Im Unterschied zu dem vom BFH entschiedenen Fall verfügte die Klägerin im Fall aus Norddeutschland allerdings über die Hardware, sodass es ihr nur an einer entsprechenden Software mangelte. Die Erstellung und Übermittlung der E-Bilanz war damit nicht in erster Linie mit hohen Kosten für die digitale „Aufrüstung“ verbunden, sondern vielmehr scheute die Klägerin wohl den zeitlichen Aufwand für die Einarbeitung, zumal es sich um insgesamt lediglich zwölf Zahlenwerte in der streitgegenständlichen Bilanz handelte. Die Klägerin vertrat die Auffassung, dass es Aufgabe der Finanzverwaltung sei, eine kostenlose und auch zumutbare Möglichkeit zur Übermittlung der Buchhaltungsdaten zur Verfügung zu stellen. Doch damit konnte sie beim FG nicht durchdringen.

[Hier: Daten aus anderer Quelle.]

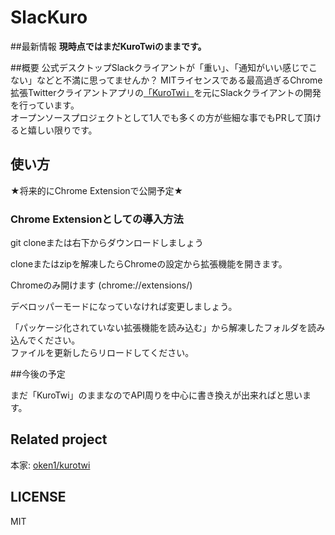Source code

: SlacKuro
=============
##最新情報
**現時点ではまだKuroTwiのままです。**

##概要
公式デスクトップSlackクライアントが「重い」、「通知がいい感じでこない」などと不満に思ってませんか？
MITライセンスである最高過ぎるChrome拡張Twitterクライアントアプリの[「KuroTwi」](https://github.com/oken1/kurotwi)を元にSlackクライアントの開発を行っています。  
オープンソースプロジェクトとして1人でも多くの方が些細な事でもPRして頂けると嬉しい限りです。

## 使い方

★将来的にChrome Extensionで公開予定★

### Chrome Extensionとしての導入方法

git cloneまたは右下からダウンロードしましょう

cloneまたはzipを解凍したらChromeの設定から拡張機能を開きます。

Chromeのみ開けます (chrome://extensions/) 

デベロッパーモードになっていなければ変更しましょう。  

「パッケージ化されていない拡張機能を読み込む」から解凍したフォルダを読み込んでください。  
ファイルを更新したらリロードしてください。  

##今後の予定

まだ「KuroTwi」のままなのでAPI周りを中心に書き換えが出来ればと思います。

## Related project

本家: [oken1/kurotwi](https://github.com/oken1/kurotwi)  

## LICENSE

MIT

Der eigentliche Grund, warum das Urteil in meinen Augen ein Aufreger des Monats ist: Wegen der grundsätzlichen Bedeutung der Sache ist zwar die Revision zuzulassen worden. Es seien mehrere Verfahren vor dem BFH anhängig (vgl. BFH VIII R 29/17; BFH VIII R 29/19), die die gleichen oder ähnliche Rechtsfragen betreffen. Nur: Das Verfahren VIII R 29/19 war – wie erwähnt – längst entschieden.

Ich werde niemals verstehen, warum ein Finanzgericht ein Urteil erlässt, ohne einmal kurz bei der Geschäftsstelle des betreffenden BFH-Senats anzurufen und zu fragen, ob ein Revisionsverfahren in einer ähnlichen Sache bereits entschieden ist. Was ist so schlimm daran, einen Zeitaufwand von 5 Minuten zu investieren? Stattdessen wird lieber ein Urteil erlasen, das die aktuellen Aspekte des BFH nicht berücksichtigt.

Ich gebe zu: Das FG-Urteil vom 9.9.2020 wäre auch in Kenntnis des BFH-Urteils möglicherweise nicht anders ausgefallen. Doch zumindest hätte man darlegen können, warum man die BFH-Rechtsprechung hier nicht für einschlägig hält.

Die Revision gegen das Urteil aus Schleswig-Holstein ist mittlerweile unter dem Az. XI R 29/20 anhängig.